Viele Leser und Sardinien-Urlauber kennen den sardischen Ausspruch und seine Übersetzung: Chi venit da ‚e su mare furat / Wer über das Meer kommt, stiehlt.
Damit wollen wir heute mal aufräumen, und vielleicht sogar ein bisschen versöhnen.
Zunächst könnte sich der geneigte Tourist, der mit der Fähre – also über das Meer – ankommt, doch glatt ein bisschen angegriffen fühlen. Leise nähern sich die Stimmen, die sagen, man sei doch durchaus mit redlichen Absichten hier. Und überhaupt, man bringe der Insel ja was – das Urlaubsbudget ließe man ja da … Geld ist nicht alles, das wirst du auf Sardinien bald merken. Die Einwohner ticken hier – zum Glück – ein bisschen anders.
Und ebenfalls zum Glück ist auch der Spruch oben sehr alt.

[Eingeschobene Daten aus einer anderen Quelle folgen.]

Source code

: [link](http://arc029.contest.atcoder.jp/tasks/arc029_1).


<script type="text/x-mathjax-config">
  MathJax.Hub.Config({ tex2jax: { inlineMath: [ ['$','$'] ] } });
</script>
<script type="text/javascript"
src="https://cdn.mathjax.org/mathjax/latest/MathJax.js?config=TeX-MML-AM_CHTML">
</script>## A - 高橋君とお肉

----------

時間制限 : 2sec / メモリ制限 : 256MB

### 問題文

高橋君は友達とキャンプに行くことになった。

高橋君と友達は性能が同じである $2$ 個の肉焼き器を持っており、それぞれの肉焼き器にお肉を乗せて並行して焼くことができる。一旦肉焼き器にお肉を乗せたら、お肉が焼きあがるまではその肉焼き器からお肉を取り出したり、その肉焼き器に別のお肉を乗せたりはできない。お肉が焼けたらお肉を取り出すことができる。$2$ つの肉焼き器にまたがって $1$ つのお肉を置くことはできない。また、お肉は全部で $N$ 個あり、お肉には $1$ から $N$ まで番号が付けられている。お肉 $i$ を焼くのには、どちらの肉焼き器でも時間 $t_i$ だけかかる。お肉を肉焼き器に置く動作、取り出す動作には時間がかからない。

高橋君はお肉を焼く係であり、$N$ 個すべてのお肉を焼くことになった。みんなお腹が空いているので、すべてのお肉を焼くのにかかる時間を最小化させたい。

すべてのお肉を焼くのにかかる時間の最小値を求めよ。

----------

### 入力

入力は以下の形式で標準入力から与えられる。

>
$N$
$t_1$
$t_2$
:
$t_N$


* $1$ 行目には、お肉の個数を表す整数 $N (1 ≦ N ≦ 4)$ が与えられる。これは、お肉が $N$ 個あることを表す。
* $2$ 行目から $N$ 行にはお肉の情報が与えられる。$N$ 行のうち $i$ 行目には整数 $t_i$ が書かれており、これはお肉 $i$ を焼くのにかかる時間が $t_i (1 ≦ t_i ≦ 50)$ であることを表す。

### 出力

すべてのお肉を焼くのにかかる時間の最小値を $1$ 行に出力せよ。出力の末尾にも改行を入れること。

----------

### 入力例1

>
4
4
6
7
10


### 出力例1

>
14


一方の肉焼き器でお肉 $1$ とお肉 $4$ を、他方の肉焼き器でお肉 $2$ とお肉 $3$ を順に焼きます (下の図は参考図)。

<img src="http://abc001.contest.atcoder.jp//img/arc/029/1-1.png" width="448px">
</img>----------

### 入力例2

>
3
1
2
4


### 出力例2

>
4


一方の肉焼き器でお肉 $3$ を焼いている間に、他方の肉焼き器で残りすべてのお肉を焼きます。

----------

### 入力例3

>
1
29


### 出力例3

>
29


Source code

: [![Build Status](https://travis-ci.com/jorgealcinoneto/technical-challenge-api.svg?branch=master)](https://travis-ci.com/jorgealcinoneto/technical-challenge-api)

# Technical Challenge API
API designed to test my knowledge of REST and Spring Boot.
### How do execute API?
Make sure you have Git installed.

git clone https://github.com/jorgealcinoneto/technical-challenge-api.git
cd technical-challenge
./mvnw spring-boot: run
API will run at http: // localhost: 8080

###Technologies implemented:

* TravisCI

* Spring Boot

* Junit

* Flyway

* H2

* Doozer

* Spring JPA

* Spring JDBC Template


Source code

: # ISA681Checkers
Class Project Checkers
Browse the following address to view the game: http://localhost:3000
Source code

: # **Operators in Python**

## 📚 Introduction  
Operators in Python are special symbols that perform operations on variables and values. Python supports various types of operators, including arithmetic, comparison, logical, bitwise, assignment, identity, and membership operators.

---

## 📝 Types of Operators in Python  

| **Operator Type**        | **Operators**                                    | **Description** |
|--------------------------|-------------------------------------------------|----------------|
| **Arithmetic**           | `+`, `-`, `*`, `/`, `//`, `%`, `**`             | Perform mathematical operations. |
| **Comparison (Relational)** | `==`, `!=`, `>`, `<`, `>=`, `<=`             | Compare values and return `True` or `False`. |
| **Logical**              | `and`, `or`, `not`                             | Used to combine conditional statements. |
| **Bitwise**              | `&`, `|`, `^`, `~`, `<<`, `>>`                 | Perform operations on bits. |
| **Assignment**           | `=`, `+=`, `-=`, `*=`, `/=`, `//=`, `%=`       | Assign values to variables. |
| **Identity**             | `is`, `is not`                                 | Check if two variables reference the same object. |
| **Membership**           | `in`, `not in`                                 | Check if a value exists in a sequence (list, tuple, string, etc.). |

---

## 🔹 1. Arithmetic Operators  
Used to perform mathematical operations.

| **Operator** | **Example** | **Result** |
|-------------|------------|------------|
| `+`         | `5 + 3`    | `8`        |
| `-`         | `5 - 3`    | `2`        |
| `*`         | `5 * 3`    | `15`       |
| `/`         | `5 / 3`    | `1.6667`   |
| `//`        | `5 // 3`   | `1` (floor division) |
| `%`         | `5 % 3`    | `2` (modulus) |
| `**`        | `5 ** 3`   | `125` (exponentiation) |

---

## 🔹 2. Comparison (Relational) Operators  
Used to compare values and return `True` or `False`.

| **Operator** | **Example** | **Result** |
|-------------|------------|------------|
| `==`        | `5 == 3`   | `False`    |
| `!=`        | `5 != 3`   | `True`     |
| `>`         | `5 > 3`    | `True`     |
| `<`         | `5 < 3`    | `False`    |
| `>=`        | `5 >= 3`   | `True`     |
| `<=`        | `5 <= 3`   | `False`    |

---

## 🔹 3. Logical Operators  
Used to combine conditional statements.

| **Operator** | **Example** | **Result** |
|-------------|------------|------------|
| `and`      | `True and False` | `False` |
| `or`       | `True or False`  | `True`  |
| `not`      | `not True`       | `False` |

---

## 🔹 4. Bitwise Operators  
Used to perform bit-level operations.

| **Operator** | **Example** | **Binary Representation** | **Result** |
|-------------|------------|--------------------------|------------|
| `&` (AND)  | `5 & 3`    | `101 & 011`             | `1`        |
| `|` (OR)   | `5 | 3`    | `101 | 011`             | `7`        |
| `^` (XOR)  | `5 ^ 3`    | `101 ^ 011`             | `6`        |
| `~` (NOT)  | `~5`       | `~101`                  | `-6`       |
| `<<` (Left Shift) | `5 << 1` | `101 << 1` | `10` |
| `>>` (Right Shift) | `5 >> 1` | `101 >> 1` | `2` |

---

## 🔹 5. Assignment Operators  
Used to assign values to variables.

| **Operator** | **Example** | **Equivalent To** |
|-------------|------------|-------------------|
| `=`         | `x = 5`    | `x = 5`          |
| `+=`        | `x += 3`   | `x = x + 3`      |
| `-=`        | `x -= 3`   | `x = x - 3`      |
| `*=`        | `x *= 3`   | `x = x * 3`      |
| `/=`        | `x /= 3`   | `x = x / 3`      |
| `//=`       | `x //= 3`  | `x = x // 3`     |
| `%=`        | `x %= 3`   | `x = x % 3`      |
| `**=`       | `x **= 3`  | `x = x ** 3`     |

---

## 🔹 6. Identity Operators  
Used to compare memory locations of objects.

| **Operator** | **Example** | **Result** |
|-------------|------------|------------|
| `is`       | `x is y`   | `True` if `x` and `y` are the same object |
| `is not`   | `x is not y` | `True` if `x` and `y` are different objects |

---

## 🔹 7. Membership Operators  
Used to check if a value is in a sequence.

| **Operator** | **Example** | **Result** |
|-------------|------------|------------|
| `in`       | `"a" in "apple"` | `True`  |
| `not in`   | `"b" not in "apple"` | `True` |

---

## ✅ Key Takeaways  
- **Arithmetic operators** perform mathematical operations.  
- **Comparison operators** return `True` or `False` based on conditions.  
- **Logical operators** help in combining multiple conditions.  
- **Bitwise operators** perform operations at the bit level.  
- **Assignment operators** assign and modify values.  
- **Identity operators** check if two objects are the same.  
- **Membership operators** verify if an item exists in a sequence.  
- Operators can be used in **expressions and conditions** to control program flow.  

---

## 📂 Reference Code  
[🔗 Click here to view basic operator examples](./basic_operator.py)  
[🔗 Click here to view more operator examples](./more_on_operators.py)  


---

Er hat seine historische Berechtigung (weil tatsächlich viele Besatzer per Schiff ankamen), ist heute aber kein Grund zur Aufregung: Wir Nicht-Sarden nehmen tausend Eindrücke und Erlebnisse mit aufs Festland – und die sind allesamt »unstehlbar«.
Und die Sarden? Ihnen wird nachgesagt, sie hätten ihre Probleme mit dem Meer. Auch das will sich uns beim genauen Hinsehen nicht bestätigen.
Sicher, da sagt ein sardischer Freund I monti ti fanno dimenticare il mare / Die Berge lassen Dich das Meer vergessen. Und er hat in gewisser Weise recht. Da gibt es wirklich Orte, die so unsagbar schön sind, dass es auch uns immer wieder dorthin zieht.
Aber dann sind da die Momente im Supramonte, in denen man über eine Kuppe wandert und in einem Winkel aus ewigem Gestein das Meer sichtbar wird. Da muss selbst der Bergmensch zugeben, dass der Anblick des weiten Wassers einfach nur wunderschön ist.
Denn, seien wir ehrlich: Ohne das Meer rund um die Berge, gäbe es Sardinien nicht. Sardinien ist eine Insel. Sich auf die Hinterbeine stellen bringt da überhaupt nichts.
Und gäbe es nicht diese zerklüftete Küstenlinie, hätten es die vielen Feinde noch sehr viel leichter gehabt. Die Einigelung der Sarden in ihren Bergen wäre früher oder später vermutlich untergraben worden.
Sardinien wäre vielleicht eben keine Festung eines stolzen Volkes mit seinem immensen Schatz aus Traditionen und Natur und seiner über Jahrtausende bewahrten Kultur.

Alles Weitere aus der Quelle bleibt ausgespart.